Below are the Chicago Blackhawks' selections at the 2017 NHL entry draft, which was held on June 23 and 24, 2017 at the United Center in Chicago.

| Round | # | Player | Pos | Nationality | College/Junior/Club team (League) |
|---|---|---|---|---|---|
| 1 | 29^{1} | Henri Jokiharju | D | Finland | Portland Winterhawks (WHL) |
| 2 | 57 | Ian Mitchell | D | Canada | Spruce Grove Saints (AJHL) |
| 3 | 70^{2} | Andrei Altybarmakyan | RW | Russia | SKA-Neva St. Petersburg (VHL) |
| 3 | 90^{3} | Evan Barratt | C | United States | U.S. National Team Development Program (USHL) |
| 4 | 112^{4} | Tim Soderlund | C | Sweden | Skellefteå AIK (SHL) |
| 4 | 119 | Roope Laavainen | D | Finland | Jokerit U20 (Jr. A SM-liiga) |
| 5 | 144^{5} | Parker Foo | LW | Canada | Brooks Bandits (AJHL) |
| 5 | 150 | Jakub Galvas | D | Czech Republic | HC Olomouc (Czech Extraliga) |
| 7 | 215^{6} | Josh Ess | D | United States | Lakeville South (USHS) |

Notes:
1. The Anaheim Ducks' first-round pick went to the Chicago Blackhawks as the result of a trade on June 23, 2017, that sent a first-round pick in 2017 (26th overall) to Dallas in exchange for a third-round pick in 2017 (70th overall) and this pick.
2. The Dallas Stars' third-round pick went to the Chicago Blackhawks as the result of a trade on June 23, 2017, that sent a first-round pick in 2017 (26th overall) to Dallas in exchange for Anaheim's first-round pick in 2017 (29th overall) and this pick.

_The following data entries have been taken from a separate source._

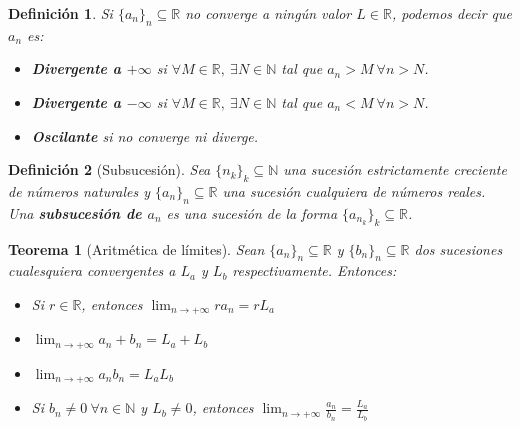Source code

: \documentclass{article}
\newtheorem{theorem}{Teorema}
\newtheorem{define}{Definición}
\begin{document}
\begin{define}
	Si $\{ a_n\}_n \subseteq \mathbb{R}$ no converge a ningún valor $L\in\mathbb{R}$, podemos decir que $a_n$ es:
	\begin{itemize}
		\item
		\textbf{Divergente a $+\infty$} si $\forall M \in \mathbb{R},\ \exists N \in \mathbb{N}$ tal que $a_n > M\ \forall n>N$.
		
		\item
		\textbf{Divergente a $-\infty$} si $\forall M \in \mathbb{R},\ \exists N \in \mathbb{N}$ tal que $a_n < M\ \forall n>N$.
		
		\item
		\textbf{Oscilante} si no converge ni diverge.
	\end{itemize}
\end{define}


\begin{define}[Subsucesión]
	Sea $\{ n_k\}_k \subseteq \mathbb{N}$ una sucesión estrictamente creciente de números naturales y $\{ a_n\}_n \subseteq \mathbb{R}$ una sucesión cualquiera de números reales.
	Una \textbf{subsucesión de $a_n$} es una sucesión de la forma $\{ a_{n_k}\}_k \subseteq \mathbb{R}$.
\end{define}

\begin{theorem}[Aritmética de límites]
	Sean $\{ a_n\}_n \subseteq \mathbb{R}$ y $\{ b_n\}_n \subseteq \mathbb{R}$ dos sucesiones cualesquiera convergentes a $L_a$ y $L_b$ respectivamente. Entonces:
	\begin{itemize}
		\item
		Si $r \in \mathbb{R}$, entonces $\lim_{n\rightarrow +\infty} ra_n = rL_a$
		\item
		$\lim_{n\rightarrow +\infty} a_n + b_n = L_a + L_b$
		\item
		$\lim_{n\rightarrow +\infty} a_nb_n = L_aL_b$
		\item
		Si $b_n \neq 0\ \forall n \in \mathbb{N}$ y $L_b \not= 0$, entonces $\lim_{n\rightarrow +\infty} \frac{a_n}{b_n} = \frac{L_a}{L_b}$
	\end{itemize}
\end{theorem}
\end{document}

3. The Ottawa Senators' third-round pick went to the Chicago Blackhawks as the result of a trade on April 28, 2017, that sent Scott Darling to Carolina in exchange for this pick.
4. The San Jose Sharks' fourth-round pick went to the Chicago Blackhawks as the result of a trade on June 24, 2017, that sent Carolina's fifth-round pick and a sixth-round pick both in 2017 (135th and 181st overall) to Vancouver in exchange for this pick.
5. The St. Louis Blues' fifth-round pick went to the Chicago Blackhawks as the result of a trade on June 25, 2016, that sent a Florida's fifth-round pick in 2016 to St. Louis in exchange for this pick.
6. The Anaheim Ducks' seventh-round pick went to the Chicago Blackhawks as the result of a trade on February 29, 2016, that sent Corey Tropp to Anaheim in exchange for Tim Jackman and this pick.